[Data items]

···

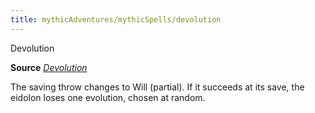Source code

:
 ```yaml
---
title: mythicAdventures/mythicSpells/devolution
---
```

Devolution

**Source** [_Devolution_](advanced/spells/devolution.md#_devolution)

The saving throw changes to Will (partial). If it succeeds at its save, the eidolon loses one evolution, chosen at random.

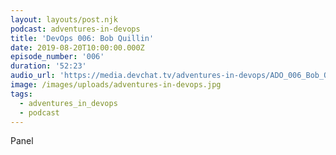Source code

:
 ```yaml
---
layout: layouts/post.njk
podcast: adventures-in-devops
title: 'DevOps 006: Bob Quillin'
date: 2019-08-20T10:00:00.000Z
episode_number: '006'
duration: '52:23'
audio_url: 'https://media.devchat.tv/adventures-in-devops/ADO_006_Bob_Quillin.mp3'
image: /images/uploads/adventures-in-devops.jpg
tags:
  - adventures_in_devops
  - podcast
---
```

Panel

···

Work task: The images are to be left out; every line above should be set down exactly.

Problem solution:
Source code

:
 ```yaml
---
title: mythicAdventures/mythicSpells/devolution
---
```

Devolution

**Source** [_Devolution_](advanced/spells/devolution.md#_devolution)

The saving throw changes to Will (partial). If it succeeds at its save, the eidolon loses one evolution, chosen at random.

Source code

:
 ```yaml
---
layout: layouts/post.njk
podcast: adventures-in-devops
title: 'DevOps 006: Bob Quillin'
date: 2019-08-20T10:00:00.000Z
episode_number: '006'
duration: '52:23'
audio_url: 'https://media.devchat.tv/adventures-in-devops/ADO_006_Bob_Quillin.mp3'
image: /images/uploads/adventures-in-devops.jpg
tags:
  - adventures_in_devops
  - podcast
---
```

Panel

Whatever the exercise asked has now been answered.